2017年09月21日(木)17時50分

 9月19日、ニューヨーク国連本部で行われたトランプ米大統領(写真)の初演説は多くのシグナルを発したが、特に明白だったのは、首席戦略官だったスティーブ・バノン氏が政権を去っても、「米国第一主義」に基づく外交政策が弱まることはない、ということだ(2017年 ロイター/Shannon Stapleton)

[ニューヨーク 19日 ロイター] - ナショナリストが優位に立った。ニューヨーク国連本部で19日行われたトランプ米大統領の初演説は多くのシグナルを発したが、特に明白だったのは、首席戦略官だったスティーブ・バノン氏が政権を去っても、「米国第一主義」に基づく外交政策が弱まることはない、ということだ。

誕生から8カ月が経過したトランプ政権の特徴は、国内外の問題において、さまざまな方法を駆使してトランプ大統領を動かそうとする、世界主義者(グローバリスト)と国家主義者(ナショナリスト)の顧問たちが繰り広げるドラマチックな主導権争いだ。

バノン氏が先月政権を去ってから、ニューヨークのビジネスマンだったトランプ大統領の中心的な支持者の一部が懸念していたのは、政権内部で国際主義派が勢力を盛り返すのではないかということだ。だが、外交政策では、その心配はなさそうだ。少なくとも19日においては。

初参加となった国連年次総会において、トランプ大統領が国家主権を執拗に擁護したことは、米大統領選で研ぎ澄まされた政策への傾倒が全く衰えていないことを示し、臆面もなく米国第一主義を掲げる「トランプ・ドクトリン」を世界に披露した。

「現政権の最たるナショナリストはドナルド・J・トランプ氏だ。彼は自分が言わんとしていることを自覚している」と語るのは、トランプ大統領を支持するニュート・ギングリッチ元米下院議長だ。

ギングリッチ氏によると、トランプ大統領の国連演説は、ツイート以上のものによって定義されるドクトリンを、同大統領が抱いていることを示したと指摘。そのドクトリンのルーツとなるのは、レーガン元米大統領やフランスのドゴール元大統領、英国のサッチャー元首相の保守的な哲学だという。

「それは一方的な米国のナショナリズムではない。非常に、非常に重要な主権に再び軸を置くことだ」とギングリッチ氏は語った。

北朝鮮から攻撃を受ければ、同国を「完全破壊」すると脅したトランプ大統領の演説は、大統領の敵と味方を二分している。

戦争の脅威と外交への攻撃によって、トランプ大統領は国際秩序を一変させていると、民主党のオバマ前大統領の副補佐官を務めたベン・ローズ氏は指摘する。
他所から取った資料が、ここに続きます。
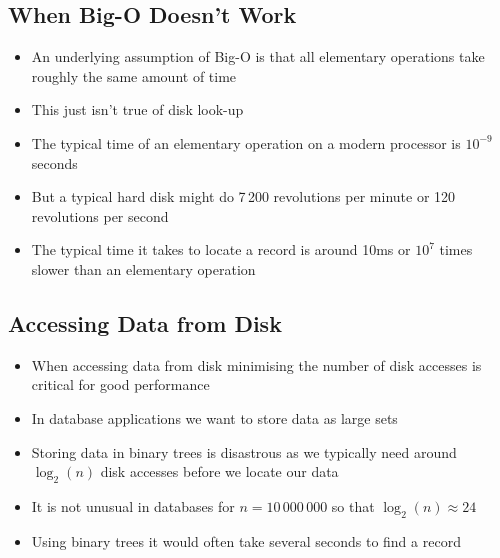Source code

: 
\begin{slide}
\section{When Big-O Doesn't Work}

\begin{PauseHighLight}
  \begin{itemize}
  \item An underlying assumption of Big-O is that all elementary
    operations take roughly the same amount of time\pause
  \item This just isn't true of disk look-up\pause
  \item The typical time of an elementary operation on a modern
    processor is $10^{-9}$ seconds\pause
  \item But a typical hard disk might do 7\,200 revolutions per
    minute or 120 revolutions per second\pause
  \item The typical time it takes to locate a record is around 10ms or
    $10^7$ times slower than an elementary operation\pause
  \end{itemize}
\end{PauseHighLight}

\end{slide}


\begin{slide}
\section{Accessing Data from Disk}

\begin{PauseHighLight}
  \begin{itemize}
  \item When accessing data from disk minimising the number of disk
    accesses is critical for good performance\pause
  \item In database applications we want to store data as large
    sets\pause
  \item Storing data in binary trees is disastrous as we typically need
    around $\log_2(n)$ disk accesses before we locate our data\pause
  \item It is not unusual in databases for $n=10\,000\,000$ so that
    $\log_2(n) \approx 24$\pause
  \item Using binary trees it would often take several seconds to find a
    record\pause
  \end{itemize}
\end{PauseHighLight}

\end{slide}

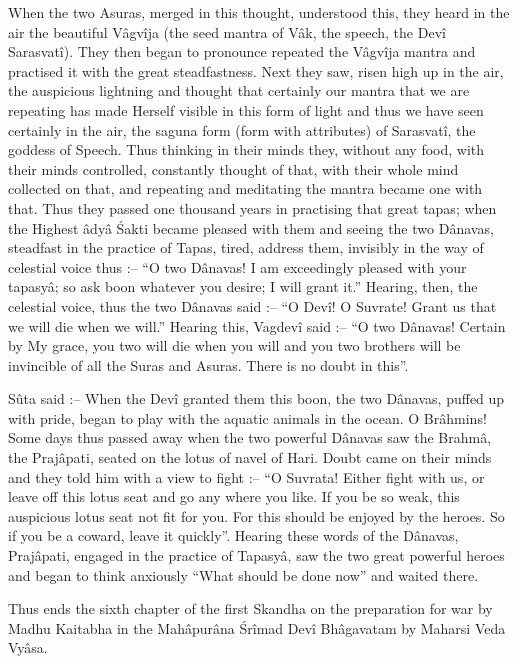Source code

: When the two Asuras, merged in this thought, understood this, they heard in the air the beautiful V\^agv\^ija (the seed mantra of V\^ak, the speech, the Dev\^i Sarasvat\^i). They then began to pronounce repeated the V\^agv\^ija mantra and practised it with the great steadfastness. Next they saw, risen high up in the air, the auspicious lightning and thought that certainly our mantra that we are repeating has made Herself visible in this form of light and thus we have seen certainly in the air, the saguna form (form with attributes) of Sarasvat\^i, the goddess of Speech. Thus thinking in their minds they, without any food, with their minds controlled, constantly thought of that, with their whole mind collected on that, and repeating and meditating the mantra became one with that. Thus they passed one thousand years in practising that great tapas; when the Highest \^ady\^a \'Sakti became pleased with them and seeing the two D\^anavas, steadfast in the practice of Tapas, tired, address them, invisibly in the way of celestial voice thus :-- ``O two D\^anavas! I am exceedingly pleased with your tapasy\^a; so ask boon whatever you desire; I will grant it.'' Hearing, then, the celestial voice, thus the two D\^anavas said :-- ``O Dev\^i! O Suvrate! Grant us that we will die when we will.'' Hearing this, Vagdev\^i said :-- ``O two D\^anavas! Certain by My grace, you two will die when you will and you two brothers will be invincible of all the Suras and Asuras. There is no doubt in this''.

S\^uta said :-- When the Dev\^i granted them this boon, the two D\^anavas, puffed up with pride, began to play with the aquatic animals in the ocean. O Br\^ahmins! Some days thus passed away when the two powerful D\^anavas saw the Brahm\^a, the Praj\^apati, seated on the lotus of navel of Hari. Doubt came on their minds and they told him with a view to fight :-- ``O Suvrata! Either fight with us, or leave off this lotus seat and go any where you like. If you be so weak, this auspicious lotus seat not fit for you. For this should be enjoyed by the heroes. So if you be a coward, leave it quickly''. Hearing these words of the D\^anavas, Praj\^apati, engaged in the practice of Tapasy\^a, saw the two great powerful heroes and began to think anxiously ``What should be done now'' and waited there.

Thus ends the sixth chapter of the first Skandha on the preparation for war by Madhu Kaitabha in the Mah\^apur\^ana \'Sr\^imad Dev\^i Bh\^agavatam by Maharsi Veda Vy\^asa.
その一方で、いがみ合いがちなトランプ大統領の顧問たちのあいだに意見の相違は見られないと、ある政権当局者は明かした。

「国家安全保障会議の高官らが最も協力して作成した大統領の演説原稿だった」とこの当局者は語った。

同当局者によると、大統領が演説後、ティラーソン国務長官は起立して、主なスピーチライターであるスティーブン・ミラー大統領補佐官(政策担当)に握手を求め、「よくやった」と伝えたという。ミラー氏はバノン氏の同調者で、ナショナリストと見られている。それに比べると、ティラーソン氏はグローバルな考えの持ち主である。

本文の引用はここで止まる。